A Noël dernier, ma petite filleule de quatre ans et demi nous faisait le coup de pleurnicher pour je ne sais plus quelle excuse bidon alors qu’il était très clair qu’elle était juste triste de devoir partir de la maison familiale après les fêtes et de quitter cousins, cousines, parrain, marraine, grands-parents et oncles et tantes. J’étais très tentée de lui dire “C’est surtout que tu es triste de partir, non?”
Mais finalement ça ne me regarde pas, car même si c’est évident, ça reste son choix de ne pas nous dire ça et de nous faire croire que c’est autre chose.
Hier mon confrère Antoine Dole a publié sur son mur Facebook une lettre qui lui a été envoyée par des jeunes ados, adressée aux ‘auteurs jeunesse’ en général. Je ne vais pas la reproduire ici car il ne l’a pas rendue publique, mais c’est une lettre assez touchante où les élèves remercient les ‘auteurs jeunesse’ de verbaliser leurs angoisses, leurs désirs etc.
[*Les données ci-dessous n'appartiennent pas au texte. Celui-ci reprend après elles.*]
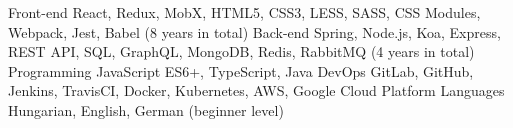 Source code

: 

\begin{cvskills}

  \cvskill
    {Front-end} %
    {React, Redux, MobX, HTML5, CSS3, LESS, SASS, CSS Modules, Webpack, Jest, Babel (8 years in total)} %
  \cvskill
    {Back-end} %
    {Spring, Node.js, Koa, Express, REST API, SQL, GraphQL, MongoDB, Redis, RabbitMQ (4 years in total)} %
  \cvskill
    {Programming} %
    {JavaScript ES6+, TypeScript, Java} %
  \cvskill
    {DevOps} %
    {GitLab, GitHub, Jenkins, TravisCI, Docker, Kubernetes, AWS, Google Cloud Platform} %
  \cvskill
    {Languages} %
    {Hungarian, English, German (beginner level)} %

\end{cvskills}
Mais jusqu’où? J’ai eu récemment une expérience un peu chaotique où j’ai dû déchiffrer (avec l’aide et le soutien de mes potes auteur/es et bibliothécaires, merci!) les intentions d’un ado. Est-ce qu’il me lançait un appel à l’aide, ou pas? Qu’est-ce qui se passait véritablement dans sa tête? Notre conclusion, peut-être erronnée, a été que l’ado n’aurait pas bien accueilli une ‘verbalisation’, ou une clarification, une extrapolation par l’adulte de ce qui se passe - peut-être - dans sa tête.
J’ai toujours du mal avec ces bouquins de self-help de parenting américains où il faut toujours essayer de reformuler pour le gamin ce qui lui est censé lui arriver, essayer de deviner, de comprendre et de verbaliser. C'est parce qu'évidemment, ce n'est pas toujours facile. On fait grand cas de la difficulté à savoir ce que les enfants ressentent.
Il y a un passage génial de Colette dans La maison de Claudine, où elle est angoissée parce que sa fille coud, et quand elle coud, ‘Elle se tait, elle… Ecrivons donc le mot qui me fait peur: elle pense.’ … ‘Elle pense “à gros bouillons”’. Les adultes ont peur quand il y a de la friture sur la ligne télépathique.
Mais il me semble que le problème n’est pas toujours que la psychologie de l’enfant est parfois opaque; le problème est aussi qu’elle est souvent transparente. Et ce n’est pas parce qu’on peut lire dans ses pensées qu’on doit forcément le faire.